The Department of the Interior and Local Government (DILG) on Saturday ordered the Philippine National Police to enforce the arrest warrants against former Ako Bicol Rep. Elizaldy Co and 15 other people accused of graft and malversation tied to a substandard P289.5-million flood control project in Oriental Mindoro.

The warrants were issued on Friday by three divisions of the Sandiganbayan where the Office of the Ombudsman filed two counts of graft and one count of malversation through falsification last Tuesday against Co, 10 DPWH officials and five company officers of Sunwest Inc., the project contractor.

Step toward justice

The Independent Commission for Infrastructure (ICI), the fact-finding body created by President Marcos to investigate irregularities in the flood control projects of the government, said the order to arrest Co and the others was a step toward attaining justice for the people.
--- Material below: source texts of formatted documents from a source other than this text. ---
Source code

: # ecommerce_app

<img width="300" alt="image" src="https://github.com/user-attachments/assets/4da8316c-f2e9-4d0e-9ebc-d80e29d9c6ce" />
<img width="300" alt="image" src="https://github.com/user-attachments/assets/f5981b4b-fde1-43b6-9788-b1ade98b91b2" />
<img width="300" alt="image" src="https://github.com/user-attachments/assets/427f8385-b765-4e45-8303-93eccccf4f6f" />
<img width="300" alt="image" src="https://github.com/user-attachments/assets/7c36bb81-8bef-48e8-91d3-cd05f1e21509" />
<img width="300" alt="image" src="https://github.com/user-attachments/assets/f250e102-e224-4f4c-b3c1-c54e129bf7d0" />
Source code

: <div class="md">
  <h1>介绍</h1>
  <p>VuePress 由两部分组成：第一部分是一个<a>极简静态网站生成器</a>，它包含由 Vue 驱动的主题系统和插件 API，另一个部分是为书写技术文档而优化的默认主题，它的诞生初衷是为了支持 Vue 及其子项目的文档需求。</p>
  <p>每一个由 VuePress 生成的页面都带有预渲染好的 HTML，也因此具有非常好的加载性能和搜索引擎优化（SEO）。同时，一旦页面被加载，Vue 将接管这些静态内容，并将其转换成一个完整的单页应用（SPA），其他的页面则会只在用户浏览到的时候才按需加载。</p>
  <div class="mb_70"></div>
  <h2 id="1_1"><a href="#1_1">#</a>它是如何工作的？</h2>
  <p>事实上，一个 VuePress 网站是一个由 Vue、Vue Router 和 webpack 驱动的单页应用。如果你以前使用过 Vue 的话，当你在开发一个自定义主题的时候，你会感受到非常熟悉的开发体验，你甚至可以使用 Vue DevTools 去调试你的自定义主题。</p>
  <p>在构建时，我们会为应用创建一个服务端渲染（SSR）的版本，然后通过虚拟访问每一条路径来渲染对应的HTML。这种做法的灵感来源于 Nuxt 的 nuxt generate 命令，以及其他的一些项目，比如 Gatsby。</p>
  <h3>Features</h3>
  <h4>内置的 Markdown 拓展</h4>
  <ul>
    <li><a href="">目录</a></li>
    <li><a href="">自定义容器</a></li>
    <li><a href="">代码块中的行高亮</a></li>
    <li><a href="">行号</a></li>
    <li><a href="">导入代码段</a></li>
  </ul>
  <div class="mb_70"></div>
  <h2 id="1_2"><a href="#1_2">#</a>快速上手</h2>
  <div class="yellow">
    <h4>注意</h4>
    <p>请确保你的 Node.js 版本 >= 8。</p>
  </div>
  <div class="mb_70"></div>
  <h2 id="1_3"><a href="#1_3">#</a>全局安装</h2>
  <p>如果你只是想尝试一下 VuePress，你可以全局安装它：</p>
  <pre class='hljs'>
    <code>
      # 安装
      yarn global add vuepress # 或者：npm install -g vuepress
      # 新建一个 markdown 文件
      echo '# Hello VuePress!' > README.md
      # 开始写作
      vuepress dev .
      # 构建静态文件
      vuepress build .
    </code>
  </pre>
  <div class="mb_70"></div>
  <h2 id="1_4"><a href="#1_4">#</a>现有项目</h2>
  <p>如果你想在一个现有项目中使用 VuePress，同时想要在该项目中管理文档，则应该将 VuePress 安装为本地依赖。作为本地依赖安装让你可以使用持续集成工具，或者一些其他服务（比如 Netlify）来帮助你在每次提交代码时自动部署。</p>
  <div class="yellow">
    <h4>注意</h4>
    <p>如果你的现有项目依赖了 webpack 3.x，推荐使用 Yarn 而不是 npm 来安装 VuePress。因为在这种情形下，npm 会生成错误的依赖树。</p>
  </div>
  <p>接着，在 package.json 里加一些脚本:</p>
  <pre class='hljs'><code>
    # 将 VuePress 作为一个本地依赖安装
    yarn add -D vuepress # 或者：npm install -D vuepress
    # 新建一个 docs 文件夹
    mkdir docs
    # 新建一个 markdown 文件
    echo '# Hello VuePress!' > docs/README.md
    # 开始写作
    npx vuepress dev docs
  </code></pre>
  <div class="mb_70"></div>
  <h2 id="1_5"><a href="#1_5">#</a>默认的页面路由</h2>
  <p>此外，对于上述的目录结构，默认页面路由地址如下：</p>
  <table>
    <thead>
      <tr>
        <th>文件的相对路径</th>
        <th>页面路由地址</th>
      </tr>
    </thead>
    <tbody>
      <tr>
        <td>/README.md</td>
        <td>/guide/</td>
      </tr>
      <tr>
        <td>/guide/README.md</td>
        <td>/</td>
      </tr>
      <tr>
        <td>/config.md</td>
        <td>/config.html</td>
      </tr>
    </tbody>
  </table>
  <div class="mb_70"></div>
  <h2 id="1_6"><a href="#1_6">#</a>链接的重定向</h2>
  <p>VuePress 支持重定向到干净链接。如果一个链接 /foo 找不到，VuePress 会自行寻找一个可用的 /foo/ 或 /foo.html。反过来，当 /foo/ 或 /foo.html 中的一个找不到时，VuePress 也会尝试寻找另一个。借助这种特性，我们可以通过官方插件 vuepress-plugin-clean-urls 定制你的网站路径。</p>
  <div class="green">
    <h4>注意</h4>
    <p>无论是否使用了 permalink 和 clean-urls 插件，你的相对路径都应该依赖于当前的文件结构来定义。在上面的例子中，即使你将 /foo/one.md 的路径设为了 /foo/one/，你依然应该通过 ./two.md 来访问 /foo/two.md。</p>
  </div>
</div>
ICI executive director Brian Keith Hosaka said on Saturday that the Sandiganbayan’s warrants were “very important in the trial of the accused in the flood control scandal.”

“This signals the start of the court process to achieve justice for the people,” he said in a statement. “This would also serve as the legal basis for the return to the country of those involved.”

The ICI had recommended the prosecution of Co and the others.

Elizaldy Co

Interior Secretary Jonvic Remulla on Friday said in an interview with dzMM Teleradyo that he was giving the accused until Monday, Nov. 24, to surrender.

“Otherwise, we will hunt them down,” he said, adding that “we will do everything we can to make them face the law.”

No order yet on passport

Assistant Ombudsman Mico Clavano said on Tuesday that they requested the antigraft court to cancel the former congressman’s passport and asked the International Criminal Police Organization (Interpol) to put a red notice out for Co.

The Department of Foreign Affairs on Friday night said it had not yet received a court order canceling Co’s passport, which is required under the New Philippine Passport Act.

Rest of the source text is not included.